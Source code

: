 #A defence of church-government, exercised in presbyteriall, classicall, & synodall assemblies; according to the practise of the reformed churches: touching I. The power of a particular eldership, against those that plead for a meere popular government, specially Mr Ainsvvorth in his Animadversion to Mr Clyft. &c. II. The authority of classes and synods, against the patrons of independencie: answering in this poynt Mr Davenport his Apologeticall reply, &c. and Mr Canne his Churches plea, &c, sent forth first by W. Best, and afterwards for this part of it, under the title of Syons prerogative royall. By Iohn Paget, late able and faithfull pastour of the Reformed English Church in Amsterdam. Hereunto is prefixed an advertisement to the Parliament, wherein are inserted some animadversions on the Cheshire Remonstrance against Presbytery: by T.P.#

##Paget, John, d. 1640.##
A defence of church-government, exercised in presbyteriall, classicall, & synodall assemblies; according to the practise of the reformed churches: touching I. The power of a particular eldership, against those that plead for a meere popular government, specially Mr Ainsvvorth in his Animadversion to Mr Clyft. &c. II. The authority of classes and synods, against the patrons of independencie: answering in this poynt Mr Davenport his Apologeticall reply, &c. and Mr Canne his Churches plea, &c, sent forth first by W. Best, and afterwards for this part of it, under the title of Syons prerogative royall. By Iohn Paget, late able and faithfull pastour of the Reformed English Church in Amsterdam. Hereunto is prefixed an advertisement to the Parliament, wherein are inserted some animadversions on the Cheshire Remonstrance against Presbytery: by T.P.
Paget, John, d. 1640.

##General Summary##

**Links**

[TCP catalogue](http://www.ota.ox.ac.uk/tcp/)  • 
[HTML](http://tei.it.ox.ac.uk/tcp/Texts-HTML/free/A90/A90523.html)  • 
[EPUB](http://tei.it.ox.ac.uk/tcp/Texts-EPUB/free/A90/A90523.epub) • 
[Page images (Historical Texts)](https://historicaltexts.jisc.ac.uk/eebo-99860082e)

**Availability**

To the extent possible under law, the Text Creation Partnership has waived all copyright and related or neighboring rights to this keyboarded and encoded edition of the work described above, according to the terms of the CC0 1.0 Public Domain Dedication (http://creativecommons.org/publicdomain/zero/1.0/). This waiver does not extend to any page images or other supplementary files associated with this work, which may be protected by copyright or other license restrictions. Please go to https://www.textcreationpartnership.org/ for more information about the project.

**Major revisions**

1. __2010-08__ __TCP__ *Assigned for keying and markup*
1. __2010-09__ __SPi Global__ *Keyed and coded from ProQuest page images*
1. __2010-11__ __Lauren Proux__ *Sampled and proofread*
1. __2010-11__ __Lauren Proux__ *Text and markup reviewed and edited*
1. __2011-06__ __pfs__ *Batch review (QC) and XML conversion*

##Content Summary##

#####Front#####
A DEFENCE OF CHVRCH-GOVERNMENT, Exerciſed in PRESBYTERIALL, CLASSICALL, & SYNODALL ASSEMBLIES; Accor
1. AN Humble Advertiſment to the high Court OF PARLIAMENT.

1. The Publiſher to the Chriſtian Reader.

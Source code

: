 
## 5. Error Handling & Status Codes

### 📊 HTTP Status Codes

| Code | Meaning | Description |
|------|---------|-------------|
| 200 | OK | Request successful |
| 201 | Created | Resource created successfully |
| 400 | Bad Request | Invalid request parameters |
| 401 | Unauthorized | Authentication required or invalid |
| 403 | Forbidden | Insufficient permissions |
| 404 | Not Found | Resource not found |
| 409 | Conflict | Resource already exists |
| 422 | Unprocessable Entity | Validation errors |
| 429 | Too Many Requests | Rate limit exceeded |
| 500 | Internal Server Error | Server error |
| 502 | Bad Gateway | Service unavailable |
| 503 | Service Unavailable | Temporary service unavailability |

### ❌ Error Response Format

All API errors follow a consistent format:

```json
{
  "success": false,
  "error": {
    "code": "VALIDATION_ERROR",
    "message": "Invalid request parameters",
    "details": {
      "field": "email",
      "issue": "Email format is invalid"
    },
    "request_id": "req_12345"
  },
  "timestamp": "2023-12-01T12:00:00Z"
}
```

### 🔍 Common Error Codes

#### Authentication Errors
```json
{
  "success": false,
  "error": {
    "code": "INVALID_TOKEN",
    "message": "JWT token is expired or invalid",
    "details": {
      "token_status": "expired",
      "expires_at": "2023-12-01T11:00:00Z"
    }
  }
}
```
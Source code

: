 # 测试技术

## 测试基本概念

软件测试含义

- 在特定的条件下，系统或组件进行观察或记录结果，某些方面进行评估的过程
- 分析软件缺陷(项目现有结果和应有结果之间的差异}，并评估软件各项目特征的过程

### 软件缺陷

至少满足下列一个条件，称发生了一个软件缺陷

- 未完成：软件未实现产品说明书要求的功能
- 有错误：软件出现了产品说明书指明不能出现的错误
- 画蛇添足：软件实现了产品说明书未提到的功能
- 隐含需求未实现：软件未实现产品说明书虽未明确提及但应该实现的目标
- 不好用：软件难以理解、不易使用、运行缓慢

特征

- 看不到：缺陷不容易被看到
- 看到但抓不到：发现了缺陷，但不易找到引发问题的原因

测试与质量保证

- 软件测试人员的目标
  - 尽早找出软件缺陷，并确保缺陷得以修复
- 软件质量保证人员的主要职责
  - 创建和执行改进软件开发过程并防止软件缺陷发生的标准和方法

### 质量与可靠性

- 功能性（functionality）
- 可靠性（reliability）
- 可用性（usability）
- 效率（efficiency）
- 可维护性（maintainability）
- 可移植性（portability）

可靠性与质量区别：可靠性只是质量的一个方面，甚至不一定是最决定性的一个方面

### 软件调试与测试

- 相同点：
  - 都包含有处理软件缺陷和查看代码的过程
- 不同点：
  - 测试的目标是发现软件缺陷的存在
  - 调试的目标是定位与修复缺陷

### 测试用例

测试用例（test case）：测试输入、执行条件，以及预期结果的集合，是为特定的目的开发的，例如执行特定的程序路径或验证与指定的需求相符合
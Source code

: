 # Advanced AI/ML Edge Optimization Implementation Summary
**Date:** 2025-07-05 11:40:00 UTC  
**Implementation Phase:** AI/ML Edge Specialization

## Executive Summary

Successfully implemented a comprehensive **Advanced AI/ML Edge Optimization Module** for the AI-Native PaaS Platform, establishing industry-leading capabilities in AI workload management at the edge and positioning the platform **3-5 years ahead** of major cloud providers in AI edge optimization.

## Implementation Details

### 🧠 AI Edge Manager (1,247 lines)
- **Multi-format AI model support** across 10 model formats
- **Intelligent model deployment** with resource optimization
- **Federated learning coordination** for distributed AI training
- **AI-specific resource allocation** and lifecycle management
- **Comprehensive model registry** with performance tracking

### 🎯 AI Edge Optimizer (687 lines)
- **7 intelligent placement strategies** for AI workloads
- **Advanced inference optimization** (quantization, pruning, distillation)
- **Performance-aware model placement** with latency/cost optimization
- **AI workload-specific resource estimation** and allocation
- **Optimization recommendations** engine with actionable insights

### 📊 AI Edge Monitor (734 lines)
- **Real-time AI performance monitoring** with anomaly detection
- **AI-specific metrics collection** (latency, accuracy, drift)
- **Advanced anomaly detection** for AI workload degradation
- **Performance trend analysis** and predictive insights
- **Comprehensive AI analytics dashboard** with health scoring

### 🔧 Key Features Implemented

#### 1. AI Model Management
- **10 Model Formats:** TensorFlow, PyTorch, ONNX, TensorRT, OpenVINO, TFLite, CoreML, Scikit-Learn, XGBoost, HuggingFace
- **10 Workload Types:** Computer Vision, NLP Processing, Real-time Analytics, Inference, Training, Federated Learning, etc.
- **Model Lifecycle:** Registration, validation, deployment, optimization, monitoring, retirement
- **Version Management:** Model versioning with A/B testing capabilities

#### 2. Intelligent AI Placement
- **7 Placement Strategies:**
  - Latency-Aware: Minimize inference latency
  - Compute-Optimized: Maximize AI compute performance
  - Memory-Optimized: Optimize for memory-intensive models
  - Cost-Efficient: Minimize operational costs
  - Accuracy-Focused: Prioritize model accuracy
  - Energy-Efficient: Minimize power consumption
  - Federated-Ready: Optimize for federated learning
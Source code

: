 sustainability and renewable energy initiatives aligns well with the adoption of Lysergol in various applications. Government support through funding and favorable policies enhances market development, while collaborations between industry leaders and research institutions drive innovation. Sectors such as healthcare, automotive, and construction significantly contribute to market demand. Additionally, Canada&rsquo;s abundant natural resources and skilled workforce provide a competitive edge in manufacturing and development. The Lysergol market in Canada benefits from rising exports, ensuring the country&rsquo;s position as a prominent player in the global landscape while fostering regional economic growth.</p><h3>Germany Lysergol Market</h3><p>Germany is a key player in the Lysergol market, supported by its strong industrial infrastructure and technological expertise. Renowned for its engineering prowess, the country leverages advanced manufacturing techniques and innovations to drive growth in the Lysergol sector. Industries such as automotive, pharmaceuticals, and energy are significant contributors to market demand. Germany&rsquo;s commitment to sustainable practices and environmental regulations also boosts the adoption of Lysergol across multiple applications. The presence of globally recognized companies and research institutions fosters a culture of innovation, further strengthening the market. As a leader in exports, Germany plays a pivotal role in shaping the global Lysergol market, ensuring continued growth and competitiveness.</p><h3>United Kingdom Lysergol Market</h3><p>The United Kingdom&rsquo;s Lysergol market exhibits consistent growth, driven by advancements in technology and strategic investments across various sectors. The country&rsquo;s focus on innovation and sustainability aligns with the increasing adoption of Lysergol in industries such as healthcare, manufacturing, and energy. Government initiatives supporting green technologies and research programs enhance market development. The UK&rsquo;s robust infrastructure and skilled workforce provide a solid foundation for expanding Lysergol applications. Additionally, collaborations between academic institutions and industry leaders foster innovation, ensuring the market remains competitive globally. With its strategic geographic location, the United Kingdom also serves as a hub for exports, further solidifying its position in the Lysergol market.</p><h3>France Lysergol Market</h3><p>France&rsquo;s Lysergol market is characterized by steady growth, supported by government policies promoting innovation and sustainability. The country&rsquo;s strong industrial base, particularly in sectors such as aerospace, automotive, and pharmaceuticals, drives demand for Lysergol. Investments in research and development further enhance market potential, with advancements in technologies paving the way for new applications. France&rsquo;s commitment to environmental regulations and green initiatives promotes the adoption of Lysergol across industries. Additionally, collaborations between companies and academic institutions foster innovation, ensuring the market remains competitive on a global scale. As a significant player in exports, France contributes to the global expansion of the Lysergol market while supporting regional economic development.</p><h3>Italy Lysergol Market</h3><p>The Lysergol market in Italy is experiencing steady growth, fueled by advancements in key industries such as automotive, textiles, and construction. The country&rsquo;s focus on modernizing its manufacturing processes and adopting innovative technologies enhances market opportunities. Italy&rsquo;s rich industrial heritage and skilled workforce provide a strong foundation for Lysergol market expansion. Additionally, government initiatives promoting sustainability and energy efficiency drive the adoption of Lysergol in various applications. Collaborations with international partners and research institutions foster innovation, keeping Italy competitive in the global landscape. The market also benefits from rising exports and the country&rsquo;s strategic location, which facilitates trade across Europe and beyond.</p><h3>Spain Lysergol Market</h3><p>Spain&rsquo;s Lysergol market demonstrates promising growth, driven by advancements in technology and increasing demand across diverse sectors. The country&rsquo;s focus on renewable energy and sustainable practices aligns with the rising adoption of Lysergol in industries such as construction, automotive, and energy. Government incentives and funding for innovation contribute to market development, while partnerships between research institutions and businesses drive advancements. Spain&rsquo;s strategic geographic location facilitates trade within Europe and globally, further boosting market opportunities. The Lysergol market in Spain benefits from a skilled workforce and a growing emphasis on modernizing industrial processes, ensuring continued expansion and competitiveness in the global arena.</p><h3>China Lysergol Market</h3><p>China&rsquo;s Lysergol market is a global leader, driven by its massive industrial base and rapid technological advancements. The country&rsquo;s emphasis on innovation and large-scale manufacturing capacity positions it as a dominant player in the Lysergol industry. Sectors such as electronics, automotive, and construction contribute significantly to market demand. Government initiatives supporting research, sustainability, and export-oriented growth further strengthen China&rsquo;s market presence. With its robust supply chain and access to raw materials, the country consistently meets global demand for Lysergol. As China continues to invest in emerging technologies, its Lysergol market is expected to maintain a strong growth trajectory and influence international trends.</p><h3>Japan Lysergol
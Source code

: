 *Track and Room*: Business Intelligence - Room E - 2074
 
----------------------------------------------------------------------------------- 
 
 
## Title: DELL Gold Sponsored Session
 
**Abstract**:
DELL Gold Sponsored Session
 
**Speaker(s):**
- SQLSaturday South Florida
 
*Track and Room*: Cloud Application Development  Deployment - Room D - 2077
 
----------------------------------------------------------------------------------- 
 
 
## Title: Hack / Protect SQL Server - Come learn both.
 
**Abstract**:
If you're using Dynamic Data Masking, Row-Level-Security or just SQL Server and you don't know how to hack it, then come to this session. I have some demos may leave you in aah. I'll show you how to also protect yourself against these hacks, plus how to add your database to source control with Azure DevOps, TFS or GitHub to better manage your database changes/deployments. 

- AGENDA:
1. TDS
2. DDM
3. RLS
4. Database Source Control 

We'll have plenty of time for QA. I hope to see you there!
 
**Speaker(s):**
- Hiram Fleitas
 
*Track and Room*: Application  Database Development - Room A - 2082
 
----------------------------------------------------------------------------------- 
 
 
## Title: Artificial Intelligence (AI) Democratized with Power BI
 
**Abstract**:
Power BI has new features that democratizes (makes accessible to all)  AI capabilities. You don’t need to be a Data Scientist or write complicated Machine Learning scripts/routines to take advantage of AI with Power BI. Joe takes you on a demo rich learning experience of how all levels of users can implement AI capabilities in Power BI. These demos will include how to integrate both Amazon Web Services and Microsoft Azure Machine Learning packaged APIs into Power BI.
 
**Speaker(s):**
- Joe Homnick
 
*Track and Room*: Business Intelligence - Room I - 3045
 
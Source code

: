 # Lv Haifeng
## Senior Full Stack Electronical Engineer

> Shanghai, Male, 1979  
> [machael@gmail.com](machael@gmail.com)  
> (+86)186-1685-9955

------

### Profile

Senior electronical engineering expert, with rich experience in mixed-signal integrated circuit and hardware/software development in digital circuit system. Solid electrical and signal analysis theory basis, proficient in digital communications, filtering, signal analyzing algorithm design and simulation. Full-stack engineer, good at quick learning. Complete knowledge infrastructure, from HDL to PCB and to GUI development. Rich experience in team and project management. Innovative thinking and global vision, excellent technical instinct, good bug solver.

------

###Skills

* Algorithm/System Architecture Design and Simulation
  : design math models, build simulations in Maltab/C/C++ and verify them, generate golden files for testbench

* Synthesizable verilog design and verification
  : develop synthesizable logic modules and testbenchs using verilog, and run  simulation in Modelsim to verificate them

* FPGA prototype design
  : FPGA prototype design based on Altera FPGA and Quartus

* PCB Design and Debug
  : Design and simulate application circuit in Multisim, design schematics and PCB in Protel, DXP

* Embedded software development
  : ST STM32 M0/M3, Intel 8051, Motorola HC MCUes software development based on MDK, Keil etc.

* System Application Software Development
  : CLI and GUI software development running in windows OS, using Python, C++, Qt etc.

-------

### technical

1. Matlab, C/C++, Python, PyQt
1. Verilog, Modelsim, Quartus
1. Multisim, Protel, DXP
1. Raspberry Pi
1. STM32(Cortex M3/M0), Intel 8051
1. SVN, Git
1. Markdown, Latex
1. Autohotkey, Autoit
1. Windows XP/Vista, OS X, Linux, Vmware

======

## Task prompt
Work out how many lines in the entries above include the word "message". Respond with only the number.

## Written response
2